India’s Ministry of Electronics and Information Technology (MeitY) published the proposed rules on its website following a report on Monday by the Indian Express revealing the government’s proposal to modify the country’s primary IT law to work them in. The report comes days after India’s government seemingly authorized 10 federal agencies to snoop into every computer in the country last week.
The proposed measures have provoked concerns from privacy activists who say they would threaten free speech and enable mass surveillance.

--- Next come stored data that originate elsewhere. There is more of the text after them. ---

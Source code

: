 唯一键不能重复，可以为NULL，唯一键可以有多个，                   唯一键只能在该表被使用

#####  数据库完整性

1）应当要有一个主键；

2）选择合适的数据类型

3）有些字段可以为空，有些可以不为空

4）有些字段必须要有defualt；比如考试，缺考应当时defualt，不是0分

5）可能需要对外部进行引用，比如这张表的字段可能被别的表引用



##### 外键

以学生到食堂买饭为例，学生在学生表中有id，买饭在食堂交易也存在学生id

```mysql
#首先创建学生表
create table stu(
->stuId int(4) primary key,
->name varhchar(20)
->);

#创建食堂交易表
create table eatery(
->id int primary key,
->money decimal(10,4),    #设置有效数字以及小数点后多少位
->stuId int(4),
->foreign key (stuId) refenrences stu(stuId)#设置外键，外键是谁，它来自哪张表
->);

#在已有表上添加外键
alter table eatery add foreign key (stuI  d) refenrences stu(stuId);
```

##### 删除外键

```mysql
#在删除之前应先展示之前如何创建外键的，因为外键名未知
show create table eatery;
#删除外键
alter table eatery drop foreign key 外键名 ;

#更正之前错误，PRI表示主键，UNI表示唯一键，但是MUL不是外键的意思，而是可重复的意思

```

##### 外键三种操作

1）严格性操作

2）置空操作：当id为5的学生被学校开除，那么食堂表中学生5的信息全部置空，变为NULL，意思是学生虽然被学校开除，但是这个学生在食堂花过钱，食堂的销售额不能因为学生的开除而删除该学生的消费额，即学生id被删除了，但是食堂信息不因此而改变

Just went through alleged draft for changes to section 79 of the IT Act. This is a worrying change in the rules: what was meant to provide safe harbour enabling the internet to function being used as an enabling mechanism for govt to seek data on users from them, and precensor
This means private companies @facebook @twitter will use opaque technology to proactively CENSOR people from expressing themselves through speech, photographs, books, movies if they 'think' it is indecent, immoral, disrupts public order, defame people, hurt Indian sovereignty. +
The proposals would also require any platform with more than 5 million users in India to appoint a “person of contact” for “24x7 coordination with law enforcement agencies and officers”, keep a record of all “unlawful activity” for 180 days (or indefinitely if mandated by a court), and send monthly notifications to every user informing them that the platform can “remove non-compliant information” immediately and kick the user off.
A MeitY official discussed modifying India’s IT law to work in the new rules with representatives from at least seven tech companies including Google, Facebook, WhatsApp, and Twitter in a confidential meeting last week, reported the Indian Express.

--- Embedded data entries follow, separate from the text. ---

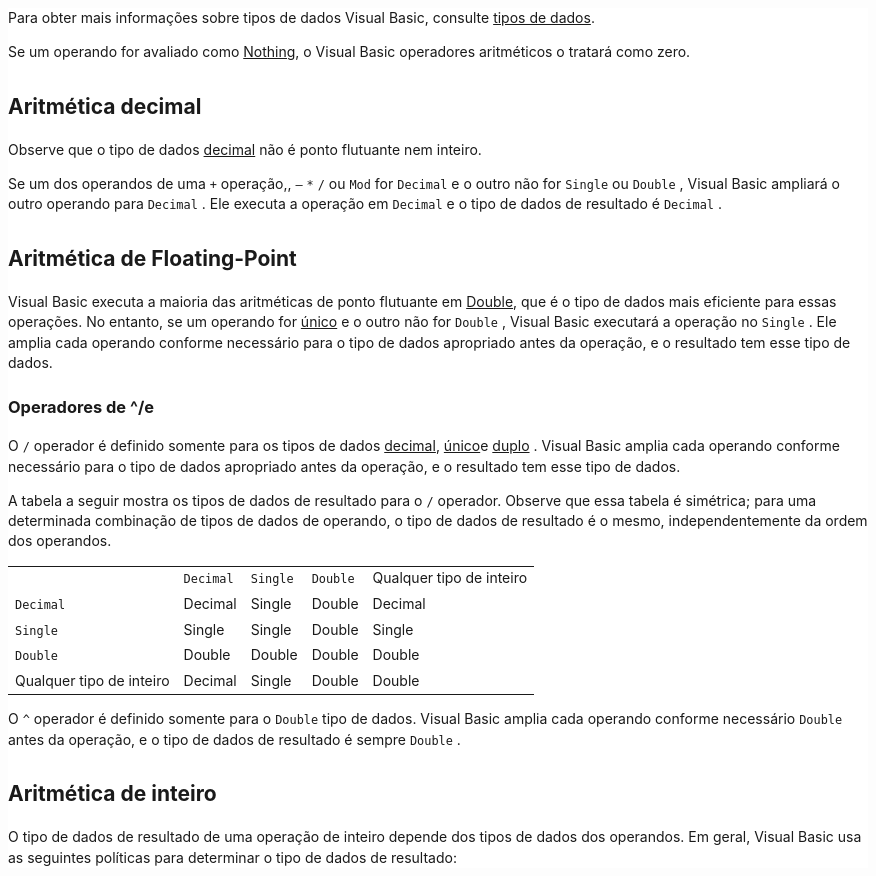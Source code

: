 Para obter mais informações sobre tipos de dados Visual Basic, consulte [tipos de dados](../data-types/index.md).  
  
 Se um operando for avaliado como [Nothing](../nothing.md), o Visual Basic operadores aritméticos o tratará como zero.  
  
## <a name="decimal-arithmetic"></a>Aritmética decimal  

 Observe que o tipo de dados [decimal](../data-types/decimal-data-type.md) não é ponto flutuante nem inteiro.  
  
 Se um dos operandos de uma `+` operação,, `–` `*` `/` ou `Mod` for `Decimal` e o outro não for `Single` ou `Double` , Visual Basic ampliará o outro operando para `Decimal` . Ele executa a operação em `Decimal` e o tipo de dados de resultado é `Decimal` .  
  
## <a name="floating-point-arithmetic"></a>Aritmética de Floating-Point  

 Visual Basic executa a maioria das aritméticas de ponto flutuante em [Double](../data-types/double-data-type.md), que é o tipo de dados mais eficiente para essas operações. No entanto, se um operando for [único](../data-types/single-data-type.md) e o outro não for `Double` , Visual Basic executará a operação no `Single` . Ele amplia cada operando conforme necessário para o tipo de dados apropriado antes da operação, e o resultado tem esse tipo de dados.  
  
### <a name="-and--operators"></a>Operadores de ^/e  

 O `/` operador é definido somente para os tipos de dados [decimal](../data-types/decimal-data-type.md), [único](../data-types/single-data-type.md)e [duplo](../data-types/double-data-type.md) . Visual Basic amplia cada operando conforme necessário para o tipo de dados apropriado antes da operação, e o resultado tem esse tipo de dados.  
  
 A tabela a seguir mostra os tipos de dados de resultado para o `/` operador. Observe que essa tabela é simétrica; para uma determinada combinação de tipos de dados de operando, o tipo de dados de resultado é o mesmo, independentemente da ordem dos operandos.  
  
||||||  
|---|---|---|---|---|  
||`Decimal`|`Single`|`Double`|Qualquer tipo de inteiro|  
|`Decimal`|Decimal|Single|Double|Decimal|  
|`Single`|Single|Single|Double|Single|  
|`Double`|Double|Double|Double|Double|  
|Qualquer tipo de inteiro|Decimal|Single|Double|Double|  
  
 O `^` operador é definido somente para o `Double` tipo de dados. Visual Basic amplia cada operando conforme necessário `Double` antes da operação, e o tipo de dados de resultado é sempre `Double` .  
  
## <a name="integer-arithmetic"></a>Aritmética de inteiro  

 O tipo de dados de resultado de uma operação de inteiro depende dos tipos de dados dos operandos. Em geral, Visual Basic usa as seguintes políticas para determinar o tipo de dados de resultado:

If the proposals were to go ahead, it “would be a tremendous expansion in the power of the government over ordinary citizens, eerily reminiscent of China’s blocking and breaking of user encryption to surveil its citizens,” the Internet Freedom Foundation, a digital advocacy organization based in New Delhi, wrote on its website.
“[On] the face of it, [the government seems] to be contemplating pro-active censorship and breaking encryption with traceability,” Apar Gupta, an Indian Supreme Court lawyer and cofounder of the Internet Freedom Foundation, told the Indian Express. “They will make the internet a corporal environment, damaging the fundamental rights of users.”

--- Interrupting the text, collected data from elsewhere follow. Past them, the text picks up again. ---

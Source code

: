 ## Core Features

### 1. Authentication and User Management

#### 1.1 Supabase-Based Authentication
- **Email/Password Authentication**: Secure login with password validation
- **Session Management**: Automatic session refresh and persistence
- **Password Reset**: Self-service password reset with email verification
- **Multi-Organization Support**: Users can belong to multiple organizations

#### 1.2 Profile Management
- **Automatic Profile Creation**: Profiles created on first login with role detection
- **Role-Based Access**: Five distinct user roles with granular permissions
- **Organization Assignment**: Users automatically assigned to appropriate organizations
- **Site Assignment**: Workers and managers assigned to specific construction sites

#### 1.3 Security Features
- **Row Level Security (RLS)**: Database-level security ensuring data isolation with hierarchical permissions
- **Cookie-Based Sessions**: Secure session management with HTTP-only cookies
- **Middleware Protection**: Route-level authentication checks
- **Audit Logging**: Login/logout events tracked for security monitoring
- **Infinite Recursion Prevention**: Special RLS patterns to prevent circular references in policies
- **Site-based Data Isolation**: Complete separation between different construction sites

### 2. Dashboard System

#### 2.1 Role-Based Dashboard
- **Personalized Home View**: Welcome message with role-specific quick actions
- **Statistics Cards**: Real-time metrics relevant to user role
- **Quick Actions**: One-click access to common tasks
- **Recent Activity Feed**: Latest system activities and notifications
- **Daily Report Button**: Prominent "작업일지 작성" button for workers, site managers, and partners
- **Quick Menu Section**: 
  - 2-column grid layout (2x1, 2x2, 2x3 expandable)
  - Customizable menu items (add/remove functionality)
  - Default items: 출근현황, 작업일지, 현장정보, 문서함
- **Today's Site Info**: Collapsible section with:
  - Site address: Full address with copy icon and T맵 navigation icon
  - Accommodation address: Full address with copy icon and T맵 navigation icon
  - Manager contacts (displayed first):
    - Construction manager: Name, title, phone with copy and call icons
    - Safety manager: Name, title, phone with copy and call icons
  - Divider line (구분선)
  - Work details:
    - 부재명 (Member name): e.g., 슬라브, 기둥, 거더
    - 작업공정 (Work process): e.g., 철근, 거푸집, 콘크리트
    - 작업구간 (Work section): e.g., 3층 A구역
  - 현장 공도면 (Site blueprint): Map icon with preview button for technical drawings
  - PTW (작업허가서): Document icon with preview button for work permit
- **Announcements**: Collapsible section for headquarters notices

The MeitY, Facebook, Google, and Twitter did not respond to BuzzFeed News’ request for comment.
WhatsApp, which has more than 200 million users in India, and will be among the largest companies affected should the proposed rules go into effect, declined to comment.
The company has repeatedly pushed back against the Indian government’s demands to build in message traceability, after angry mobs who fell for rumors and hoaxes that spread through the app killed more than 30 people in the country this year. “We believe that building ‘traceability’ into WhatsApp would undermine end-to-end encryption and the private nature of WhatsApp, creating the potential for serious misuse,” a WhatsApp spokesperson told BuzzFeed News earlier this year, adding that the company would not weaken the privacy protections it provides worldwide.
Sources familiar with WhatsApp’s thinking told BuzzFeed News that just a few months ago, it seemed India was preparing to support the most robust national privacy frameworks in the world, referring to a comprehensive data protection framework that a government committee formulated earlier this year that is yet to receive parliamentary approval.
It’s not clear, said these sources, whether India will now choose to be a leader in privacy or mass surveillance.
If India does work these rules into its IT law, it would have precedent: Earlier this month, Australia passed a controversial encryption bill that would require technology companies to give law enforcement agencies access to encrypted communications, saying that it was essential to stop terrorists and criminals who rely on secure messaging apps to communicate.